I was wondering about having my online business registered in Canada. My biggest concern about having my business registered is does the governments rules really matter when it comes to online businesses. For example, even though the government of Canada's website says that "if your making $400+ per month then your business is not considered a hobby and it needs to be registered", are there actually people that work for the government that scour the internet looking for websites that "might" be making $400+ per month and that belong to a specific Canadian citizen? Would they be able to go after you for possible tax evasion or something like that?
Canada's pretty strict about taxes.
A friend of mine did not go through the proper bureaucratic channels, figuring the same as you: "What will they care about my little extra buck or two a month? What are the odds?"
Nope! -- His carelessness resulted in a painful three-month audit + back-taxation process that could've costed him a lot. He had to produce full records, and even people he hired for odd jobs were interviewed.
Registering a small business (at least from my experience here in Ontario) is cheap and it's easy (no need to incorporate if it's not big: just register it and claim your earnings); they might as well hold your hand through the process.
And if you don't make a lot of money, you won't be paying a lot of taxes anyway. Not worth the risk.
You also get the benefits of claiming costs like laptops, internet, business lunches, gas, etc.
And also, might sound corny, but a few years in a corrupt South American country where nobody pays their taxes and public services are available only to those who can bribe their way to them will leave you quite grateful to pay your share and pitch in for the betterment of a society that is actually functional and there to help you when you need it.

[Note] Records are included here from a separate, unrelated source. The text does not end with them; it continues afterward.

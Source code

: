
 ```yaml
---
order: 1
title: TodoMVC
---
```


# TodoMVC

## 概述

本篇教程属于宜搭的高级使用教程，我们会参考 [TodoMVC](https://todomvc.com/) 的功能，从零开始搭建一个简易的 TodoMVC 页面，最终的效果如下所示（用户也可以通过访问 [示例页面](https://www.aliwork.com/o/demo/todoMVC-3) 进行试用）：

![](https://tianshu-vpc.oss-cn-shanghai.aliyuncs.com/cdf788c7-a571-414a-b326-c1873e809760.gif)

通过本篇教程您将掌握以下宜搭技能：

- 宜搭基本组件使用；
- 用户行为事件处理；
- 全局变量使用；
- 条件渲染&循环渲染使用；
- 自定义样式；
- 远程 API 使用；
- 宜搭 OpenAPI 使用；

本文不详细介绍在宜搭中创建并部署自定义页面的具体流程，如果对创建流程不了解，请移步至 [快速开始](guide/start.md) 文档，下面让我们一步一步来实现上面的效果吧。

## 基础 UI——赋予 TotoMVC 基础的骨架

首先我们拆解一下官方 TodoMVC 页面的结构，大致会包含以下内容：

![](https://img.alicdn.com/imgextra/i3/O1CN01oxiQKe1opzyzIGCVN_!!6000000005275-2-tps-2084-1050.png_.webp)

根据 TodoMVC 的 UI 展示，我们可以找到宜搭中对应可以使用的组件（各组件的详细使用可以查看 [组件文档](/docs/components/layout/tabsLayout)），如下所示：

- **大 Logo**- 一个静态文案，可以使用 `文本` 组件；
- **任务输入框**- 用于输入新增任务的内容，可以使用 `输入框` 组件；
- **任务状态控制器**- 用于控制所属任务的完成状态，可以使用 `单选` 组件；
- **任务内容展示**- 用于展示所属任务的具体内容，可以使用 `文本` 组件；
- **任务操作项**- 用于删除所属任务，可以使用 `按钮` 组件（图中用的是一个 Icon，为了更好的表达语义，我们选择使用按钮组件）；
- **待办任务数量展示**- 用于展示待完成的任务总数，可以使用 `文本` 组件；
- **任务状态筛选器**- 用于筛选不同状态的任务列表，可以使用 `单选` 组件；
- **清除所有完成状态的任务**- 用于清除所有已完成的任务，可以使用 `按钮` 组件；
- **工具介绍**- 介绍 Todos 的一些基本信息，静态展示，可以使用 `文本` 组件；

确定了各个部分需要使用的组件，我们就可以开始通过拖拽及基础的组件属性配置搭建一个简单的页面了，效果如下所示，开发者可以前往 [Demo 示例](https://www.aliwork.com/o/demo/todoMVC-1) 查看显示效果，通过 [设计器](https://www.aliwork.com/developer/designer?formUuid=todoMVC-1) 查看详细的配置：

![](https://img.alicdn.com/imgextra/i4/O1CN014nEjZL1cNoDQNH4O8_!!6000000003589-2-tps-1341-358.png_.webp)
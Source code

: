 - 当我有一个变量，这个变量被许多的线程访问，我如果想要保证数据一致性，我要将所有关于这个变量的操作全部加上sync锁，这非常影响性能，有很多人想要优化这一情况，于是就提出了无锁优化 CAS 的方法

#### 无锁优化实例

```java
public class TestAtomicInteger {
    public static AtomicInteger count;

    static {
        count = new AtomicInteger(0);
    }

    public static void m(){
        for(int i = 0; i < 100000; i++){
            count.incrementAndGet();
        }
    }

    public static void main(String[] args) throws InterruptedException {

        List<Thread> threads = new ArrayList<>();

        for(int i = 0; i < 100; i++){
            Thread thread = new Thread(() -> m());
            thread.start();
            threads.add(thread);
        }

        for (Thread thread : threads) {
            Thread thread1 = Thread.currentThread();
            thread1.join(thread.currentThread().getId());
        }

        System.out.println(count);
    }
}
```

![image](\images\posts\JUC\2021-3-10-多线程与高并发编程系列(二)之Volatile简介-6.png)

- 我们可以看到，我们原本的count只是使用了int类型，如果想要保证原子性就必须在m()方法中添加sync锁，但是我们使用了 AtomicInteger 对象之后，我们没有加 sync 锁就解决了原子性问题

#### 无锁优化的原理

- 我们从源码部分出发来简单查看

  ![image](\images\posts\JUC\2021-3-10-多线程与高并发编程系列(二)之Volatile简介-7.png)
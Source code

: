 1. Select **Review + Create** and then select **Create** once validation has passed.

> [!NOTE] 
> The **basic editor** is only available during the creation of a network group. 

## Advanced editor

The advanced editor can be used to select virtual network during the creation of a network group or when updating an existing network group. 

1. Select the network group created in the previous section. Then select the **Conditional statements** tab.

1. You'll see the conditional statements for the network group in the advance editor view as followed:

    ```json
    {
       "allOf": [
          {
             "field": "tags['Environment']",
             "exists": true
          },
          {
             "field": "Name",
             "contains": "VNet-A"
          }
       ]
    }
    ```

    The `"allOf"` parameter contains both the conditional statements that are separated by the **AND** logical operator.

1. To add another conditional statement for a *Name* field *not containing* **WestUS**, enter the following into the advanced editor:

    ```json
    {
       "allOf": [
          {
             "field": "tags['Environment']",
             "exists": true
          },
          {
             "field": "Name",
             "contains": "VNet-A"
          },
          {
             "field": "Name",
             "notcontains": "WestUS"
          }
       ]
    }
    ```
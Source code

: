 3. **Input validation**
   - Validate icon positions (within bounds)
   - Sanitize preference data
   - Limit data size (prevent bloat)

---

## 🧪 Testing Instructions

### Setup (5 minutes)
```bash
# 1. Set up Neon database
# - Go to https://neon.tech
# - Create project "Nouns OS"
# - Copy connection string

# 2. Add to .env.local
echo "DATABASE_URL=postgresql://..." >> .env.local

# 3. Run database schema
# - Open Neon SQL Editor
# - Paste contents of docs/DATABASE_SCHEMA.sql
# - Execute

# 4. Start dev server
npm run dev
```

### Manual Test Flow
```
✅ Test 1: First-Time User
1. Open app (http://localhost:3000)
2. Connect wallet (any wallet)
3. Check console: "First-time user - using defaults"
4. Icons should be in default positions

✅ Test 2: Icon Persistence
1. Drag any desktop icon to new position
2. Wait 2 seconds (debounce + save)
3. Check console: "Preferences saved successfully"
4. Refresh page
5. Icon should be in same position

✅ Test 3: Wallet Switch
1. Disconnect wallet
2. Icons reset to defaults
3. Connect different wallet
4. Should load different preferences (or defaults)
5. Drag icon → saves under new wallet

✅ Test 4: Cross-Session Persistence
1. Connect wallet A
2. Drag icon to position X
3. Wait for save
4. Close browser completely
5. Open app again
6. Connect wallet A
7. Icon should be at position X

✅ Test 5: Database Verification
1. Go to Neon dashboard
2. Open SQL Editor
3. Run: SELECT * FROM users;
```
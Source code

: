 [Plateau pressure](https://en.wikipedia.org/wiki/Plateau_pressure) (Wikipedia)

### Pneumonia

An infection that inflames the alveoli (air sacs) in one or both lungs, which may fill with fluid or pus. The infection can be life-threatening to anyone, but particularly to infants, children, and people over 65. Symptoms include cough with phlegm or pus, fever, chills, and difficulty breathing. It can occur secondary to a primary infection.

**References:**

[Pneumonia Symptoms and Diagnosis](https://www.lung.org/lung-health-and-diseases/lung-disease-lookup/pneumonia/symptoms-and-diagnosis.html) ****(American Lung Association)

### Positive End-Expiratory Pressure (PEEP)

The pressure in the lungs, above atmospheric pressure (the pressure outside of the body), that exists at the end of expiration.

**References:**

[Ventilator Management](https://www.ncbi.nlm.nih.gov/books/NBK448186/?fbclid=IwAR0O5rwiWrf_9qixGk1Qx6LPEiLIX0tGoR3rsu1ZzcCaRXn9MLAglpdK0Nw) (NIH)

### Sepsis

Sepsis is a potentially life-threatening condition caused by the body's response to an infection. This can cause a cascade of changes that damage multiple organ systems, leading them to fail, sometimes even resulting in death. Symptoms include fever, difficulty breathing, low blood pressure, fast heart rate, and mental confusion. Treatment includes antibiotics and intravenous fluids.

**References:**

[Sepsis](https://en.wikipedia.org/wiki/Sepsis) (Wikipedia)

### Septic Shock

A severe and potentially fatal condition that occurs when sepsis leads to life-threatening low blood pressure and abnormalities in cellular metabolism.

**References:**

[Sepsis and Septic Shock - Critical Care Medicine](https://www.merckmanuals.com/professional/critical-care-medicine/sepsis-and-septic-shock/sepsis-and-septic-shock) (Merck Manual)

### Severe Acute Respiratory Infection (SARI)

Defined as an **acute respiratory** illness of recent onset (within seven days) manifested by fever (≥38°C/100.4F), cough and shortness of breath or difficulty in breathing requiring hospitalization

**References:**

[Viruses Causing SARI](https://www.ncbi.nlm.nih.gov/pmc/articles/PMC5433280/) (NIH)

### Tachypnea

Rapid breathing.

In my experience, governments aren't always known for being the most flexible entities. Unlike the startup, where rules haven't yet been formed, governments have a long history of bureaucracy, and the people who work in these organizations may not be in positions to overlook certain oversights once you've been introduced to their legal or criminal systems.
Now, since Canada is a really huge place, and since you didn't mention specifically what part of Canada your business is located in, we'll just assume Ontario. From About.com - Business Registration in Ontario:
Assuming these same penalties apply in your province, you may want to take a risk management approach to this. The longer you're in business, the greater the chances that you'll get caught. Given and infinite amount of time, everyone will eventually reach the threshold of getting caught. Thus, if you expect to be in business for more than a few months to a year, then it may be in your best interests to get your business registered.
Another thing to factor in might be your revenue. If your business can't afford a $20,000 penalty, then you may want to register sooner than later.
If your business is very public and one that tends to draw a lot of attention, you may want to consider registering sooner rather than later.
In short, use the information from your province's laws on business registration, combined with your risk factors, to make a decision that works best for you. Good luck!